Furthermore, if it is determined in step S127 that the compressibility is lower than the threshold value, and if it is then determined as a result of the execution of the duplication judgment processing that the same chunk does not exist in the chunk data set 122, the primary deduplication processing unit 201 generates a chunk header of Status 2 (S133). The chunk header of Status 2 means the compression header added to a chunk on which the duplication judgment has been executed, when the same chunk does not exist in the chunk data set 122. If the chunk header is Status 2 as shown in FIG. 7, the chunk and the chunk header are written to the first file system (S134). Incidentally, the hash value calculated from the chunk is stored in the fingerprint 303 of the chunk header. Also, since the same chunk has not been found yet, the chunk data set ID 304 remains to be the null value.

Furthermore, if it is determined in step S127 that the compressibility is lower than the threshold value and if it is determined as a result of the execution of the duplication judgment processing that the same chunk exists in the chunk data set 122, the primary deduplication processing unit 201 generates a chunk header of Status 3 (S135). The chunk header of Status 3 means the compression header added to a chunk on which the duplication judgment has been executed, when the same chunk exists in the chunk data set 122 as described earlier. If the chunk header is Status 3 as shown in FIG. 7, only the chunk header is written to the first file system (S136). Specifically speaking, data of the chunk itself will not be written to the first file system, thereby making it possible to reduce the storage capacity.

(1-4-2) Details of Secondary Deduplication Processing

The details of the primary deduplication processing have been explained above. Next, the details of the secondary deduplication processing by the secondary deduplication processing unit 202 will be explained with reference to FIG. 11. The secondary deduplication processing may be executed periodically at specified time intervals, or may be executed at predetermined timing, or may be executed in response to input by the administrator. Furthermore, the execution of the secondary deduplication processing may be started when the capacity of the first file system exceeds a certain amount.

The secondary deduplication processing unit 202 firstly assigns 0 to the variable offset (S201) as illustrated in FIG. 11. Subsequently, the secondary deduplication processing unit 202 opens a primary deduplicated file(s) (the first file system) and repeats the secondary deduplication processing as many times as the number of the primary deduplicated files (S203 to S222).

The secondary deduplication processing unit 202, which opened the primary deduplicated file(s) in step S202, reads data of the chunk header size from the value assigned to the variable offset (S204).

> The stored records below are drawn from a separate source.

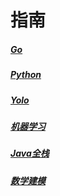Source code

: # 指南

##### [Go](/Go/)
##### [Python](/Python/)
##### [Yolo](/Yolo/)
##### [机器学习](/MachineL/)
##### [Java全栈](/Java/)
##### [数学建模](/Matlab/)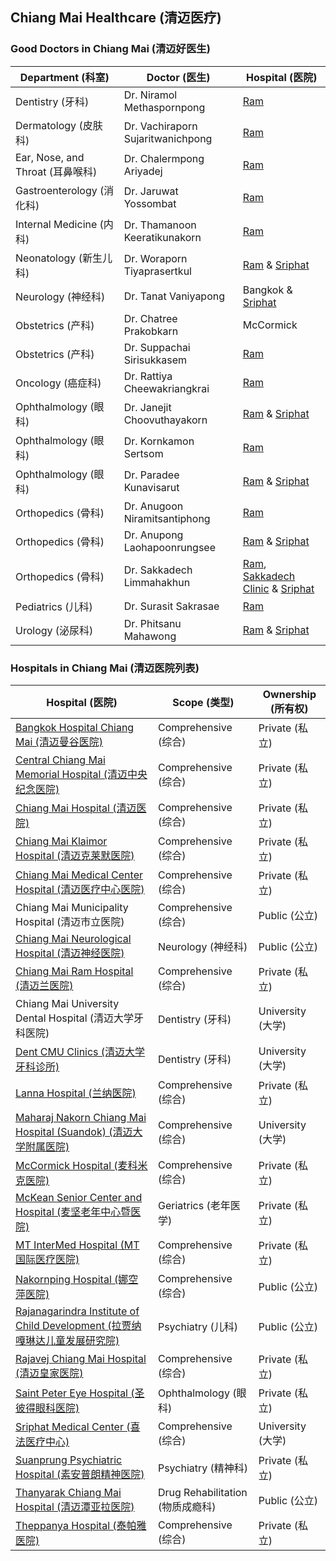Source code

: ## Chiang Mai Healthcare (清迈医疗)

### Good Doctors in Chiang Mai (清迈好医生)

| Department (科室) | Doctor (医生) | Hospital (医院) |
|---|---|---|
| Dentistry (牙科) | Dr. Niramol Methaspornpong | [Ram](https://chiangmairam.com/searchdoctor1?doctor=82) |
| Dermatology (皮肤科) | Dr. Vachiraporn Sujaritwanichpong | [Ram](https://chiangmairam.com/searchdoctor1?doctor=43) |
| Ear, Nose, and Throat (耳鼻喉科) | Dr. Chalermpong Ariyadej | [Ram](https://chiangmairam.com/searchdoctor1?doctor=1) |
| Gastroenterology (消化科) | Dr. Jaruwat Yossombat | [Ram](https://chiangmairam.com/searchdoctor1?doctor=6) |
| Internal Medicine (内科) | Dr. Thamanoon Keeratikunakorn | [Ram](https://chiangmairam.com/searchdoctor1?doctor=139) |
| Neonatology (新生儿科) | Dr. Woraporn Tiyaprasertkul | [Ram](https://chiangmairam.com/searchdoctor1?doctor=178) & [Sriphat](https://sriphat.med.cmu.ac.th/en/doctor/detail/142) |
| Neurology (神经科) | Dr. Tanat Vaniyapong | Bangkok & [Sriphat](http://neurosurgerycmu.com/people/179/) |
| Obstetrics (产科) | Dr. Chatree Prakobkarn | McCormick |
| Obstetrics (产科) | Dr. Suppachai Sirisukkasem | [Ram](https://chiangmairam.com/searchdoctor1?doctor=24) |
| Oncology (癌症科) | Dr. Rattiya Cheewakriangkrai | [Ram](https://chiangmairam.com/searchdoctor1?doctor=5) |
| Ophthalmology (眼科) | Dr. Janejit Choovuthayakorn | [Ram](https://chiangmairam.com/searchdoctor1?doctor=114) & [Sriphat](https://scholars.med.cmu.ac.th/Choovuthayakorn/Janejit/) |
| Ophthalmology (眼科) | Dr. Kornkamon Sertsom | [Ram](https://chiangmairam.com/searchdoctor1?doctor=184) |
| Ophthalmology (眼科) | Dr. Paradee Kunavisarut | [Ram](https://chiangmairam.com/searchdoctor1?doctor=117) & [Sriphat](https://w1.med.cmu.ac.th/ophthalmology/en/paradee-kunavisarut-detail/) |
| Orthopedics (骨科) | Dr. Anugoon Niramitsantiphong | [Ram](https://chiangmairam.com/searchdoctor1?doctor=277) |
| Orthopedics (骨科) | Dr. Anupong Laohapoonrungsee | [Ram](https://chiangmairam.com/searchdoctor1?doctor=272) & [Sriphat](https://w1.med.cmu.ac.th/ortho/index.php?option=com_content&view=article&id=35) | 
| Orthopedics (骨科) | Dr. Sakkadech Limmahakhun | [Ram](https://chiangmairam.com/searchdoctor1?doctor=278), [Sakkadech Clinic](https://www.sakkadech.com/about-us) & [Sriphat](https://sriphat.med.cmu.ac.th/en/doctor/detail/209) |
| Pediatrics (儿科) | Dr. Surasit Sakrasae | [Ram](https://chiangmairam.com/searchdoctor1?doctor=59) |
| Urology (泌尿科) | Dr. Phitsanu Mahawong | [Ram](https://chiangmairam.com/searchdoctor1?doctor=105) & [Sriphat](https://scholars.med.cmu.ac.th/Mahawong/Phitsanu/) |

### Hospitals in Chiang Mai (清迈医院列表)

| Hospital (医院) | Scope (类型) | Ownership (所有权) |
|---|---|---|
| [Bangkok Hospital Chiang Mai (清迈曼谷医院)](https://bangkokhospital-chiangmai.com) | Comprehensive (综合) | Private (私立) |
| [Central Chiang Mai Memorial Hospital (清迈中央纪念医院)](https://facebook.com/centralcmhospital/) | Comprehensive (综合) | Private (私立) |
| [Chiang Mai Hospital (清迈医院)](https://chiangmai-hospital.com) | Comprehensive (综合) | Private (私立) |
| [Chiang Mai Klaimor Hospital (清迈克莱默医院)](https://chiangmaiklaimor-hosp.com) | Comprehensive (综合) | Private (私立) |
| [Chiang Mai Medical Center Hospital (清迈医疗中心医院)](https://cmc-hospital.com) | Comprehensive (综合) | Private (私立) |
| Chiang Mai Municipality Hospital (清迈市立医院) | Comprehensive (综合) | Public (公立) |
| [Chiang Mai Neurological Hospital (清迈神经医院)](https://cmneuro.go.th) | Neurology (神经科) | Public (公立) |
| [Chiang Mai Ram Hospital (清迈兰医院)](https://chiangmairam.com) | Comprehensive (综合) | Private (私立) |
| Chiang Mai University Dental Hospital (清迈大学牙科医院) | Dentistry (牙科) | University (大学) |
| [Dent CMU Clinics (清迈大学牙科诊所)](https://clinic.dent.cmu.ac.th) | Dentistry (牙科) | University (大学) |
| [Lanna Hospital (兰纳医院)](https://lanna-hospital.com) | Comprehensive (综合) | Private (私立) |
| [Maharaj Nakorn Chiang Mai Hospital (Suandok) (清迈大学附属医院)](https://med.cmu.ac.th/web/suandok-hospital/) | Comprehensive (综合) | University (大学) |
| [McCormick Hospital (麦科米克医院)](https://mccormickhospital.com) | Comprehensive (综合) | Private (私立) |
| [McKean Senior Center and Hospital (麦坚老年中心暨医院)](https://mckean.or.th) | Geriatrics (老年医学) | Private (私立) |
| [MT InterMed Hospital (MT国际医疗医院)](https://facebook.com/mtintermed/) | Comprehensive (综合) | Private (私立) |
| [Nakornping Hospital (娜空萍医院)](https://nkp-hospital.go.th) | Comprehensive (综合) | Public (公立) |
| [Rajanagarindra Institute of Child Development (拉贾纳嘎琳达儿童发展研究院)](https://ricd.go.th) | Psychiatry (儿科) | Public (公立) |
| [Rajavej Chiang Mai Hospital (清迈皇家医院)](https://rajavejchiangmai.com) | Comprehensive (综合) | Private (私立) |
| [Saint Peter Eye Hospital (圣彼得眼科医院)](https://stpeter-eye.com) | Ophthalmology (眼科) | Private (私立) |
| [Sriphat Medical Center (喜法医疗中心)](https://sriphat.med.cmu.ac.th) | Comprehensive (综合) | University (大学) |
| [Suanprung Psychiatric Hospital (素安普朗精神医院)](https://suanprung.go.th) | Psychiatry (精神科) | Private (私立) |
| [Thanyarak Chiang Mai Hospital (清迈潭亚拉医院)](https://tch.go.th) | Drug Rehabilitation (物质成瘾科) | Public (公立) |
| [Theppanya Hospital (泰帕雅医院)](http://theppanya.com) | Comprehensive (综合) | Private (私立) |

Then, the secondary deduplication processing unit 202 obtains the chunk length after compression from the value of the variable Length of the chunk header (S205). Furthermore, the secondary deduplication processing unit obtains the hash value (fingerprint) of the chunk from the variable Fingerprint of the chunk header (S206). Incidentally, if the primary duplication judgment processing has not been executed during the primary deduplication processing, the invalid value (null) is stored in the Fingerprint of the chunk header.

Subsequently, the secondary deduplication processing unit 202 checks the status (Status) included in the chunk header of the chunk (S207). If the status is Status 1 in step S207, that is, if the duplication judgment has not been executed on the target chunk, the secondary deduplication processing unit 202 executes the processing in step S208 and subsequent steps. Furthermore, if the status is Status 2 in step S207, that is, if the duplication judgment has been executed on the target chunk by the primary deduplication processing, but the same chunk does not exist in the chunk data set 122, the secondary deduplication processing unit 202 executes the processing in step S216 and subsequent steps without executing the deduplication processing. Furthermore, if the status is Status 3 in step S207, that is, if the duplication judgment has been executed on the target chunk by the primary deduplication processing and the same chunk exists in the chunk data set 122, the secondary deduplication processing unit 202 executes the processing in step S224 and subsequent steps without executing the deduplication processing.

Next, the processing in the case where the status of the chunk header is Status 1, that is, the case where the duplication judgment has not been executed will be explained. The secondary deduplication processing unit 202 reads data of the length obtained by adding the chunk header size to the offset value (S208). Then, the secondary deduplication processing unit 202 calculates a hash value (Fingerprint) from the chunk data read in step S208 (S209).

Then, the secondary deduplication processing unit 202 checks if a chunk of a chunk data set 122 exists or not, based on the Fingerprint calculated in step S209 (S210) and judges whether or not the same chunk as the target chunk exists in the chunk data set 122 (S211).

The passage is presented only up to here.